*** Opening of Records provided ***

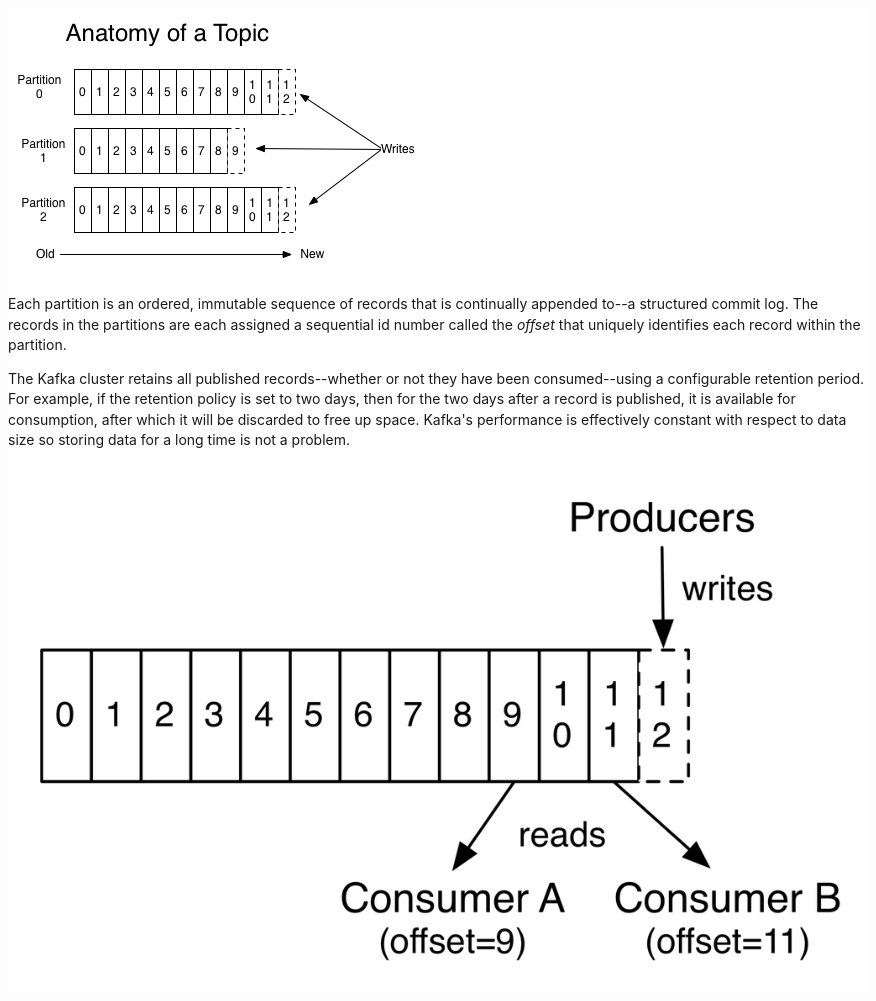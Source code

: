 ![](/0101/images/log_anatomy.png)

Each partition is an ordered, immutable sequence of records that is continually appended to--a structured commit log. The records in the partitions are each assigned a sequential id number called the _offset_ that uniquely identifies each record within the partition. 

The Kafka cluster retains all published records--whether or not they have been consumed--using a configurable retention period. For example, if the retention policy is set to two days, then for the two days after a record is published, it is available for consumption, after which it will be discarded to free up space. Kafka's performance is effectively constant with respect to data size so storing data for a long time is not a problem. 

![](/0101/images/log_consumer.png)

*** Close of Records provided ***
*** Opening of Records provided ***

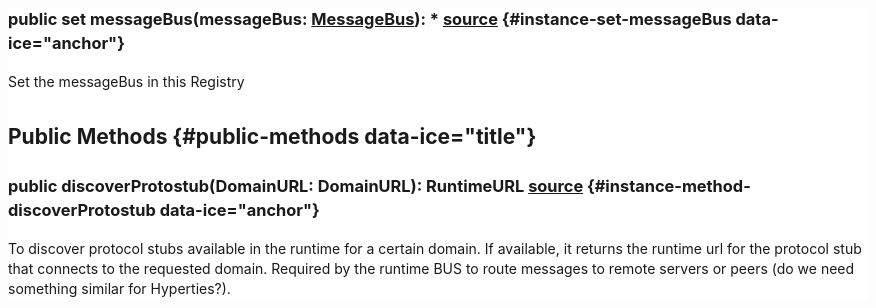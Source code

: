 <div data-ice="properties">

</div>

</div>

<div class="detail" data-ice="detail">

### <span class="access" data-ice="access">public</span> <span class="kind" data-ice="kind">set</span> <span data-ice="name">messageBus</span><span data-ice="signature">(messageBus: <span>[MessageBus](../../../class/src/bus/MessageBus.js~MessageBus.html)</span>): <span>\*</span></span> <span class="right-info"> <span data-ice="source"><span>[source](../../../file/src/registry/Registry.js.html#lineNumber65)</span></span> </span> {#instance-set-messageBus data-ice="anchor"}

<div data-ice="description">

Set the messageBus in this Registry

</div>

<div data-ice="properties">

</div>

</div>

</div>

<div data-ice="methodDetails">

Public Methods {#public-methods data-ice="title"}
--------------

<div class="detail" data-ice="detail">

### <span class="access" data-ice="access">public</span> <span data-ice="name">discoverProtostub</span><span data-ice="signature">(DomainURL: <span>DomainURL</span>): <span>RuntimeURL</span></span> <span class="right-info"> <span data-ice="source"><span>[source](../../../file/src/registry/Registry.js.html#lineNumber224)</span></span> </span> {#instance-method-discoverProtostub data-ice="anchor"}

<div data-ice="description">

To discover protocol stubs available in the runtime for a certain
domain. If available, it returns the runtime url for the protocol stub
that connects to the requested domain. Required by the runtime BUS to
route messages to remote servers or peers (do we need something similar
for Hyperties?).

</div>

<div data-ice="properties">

*** Close of Records provided ***

How to complete this task
Filter the records above and copy every line that contains the word "available".

Output of the task
The Kafka cluster retains all published records--whether or not they have been consumed--using a configurable retention period. For example, if the retention policy is set to two days, then for the two days after a record is published, it is available for consumption, after which it will be discarded to free up space. Kafka's performance is effectively constant with respect to data size so storing data for a long time is not a problem. 
To discover protocol stubs available in the runtime for a certain
domain. If available, it returns the runtime url for the protocol stub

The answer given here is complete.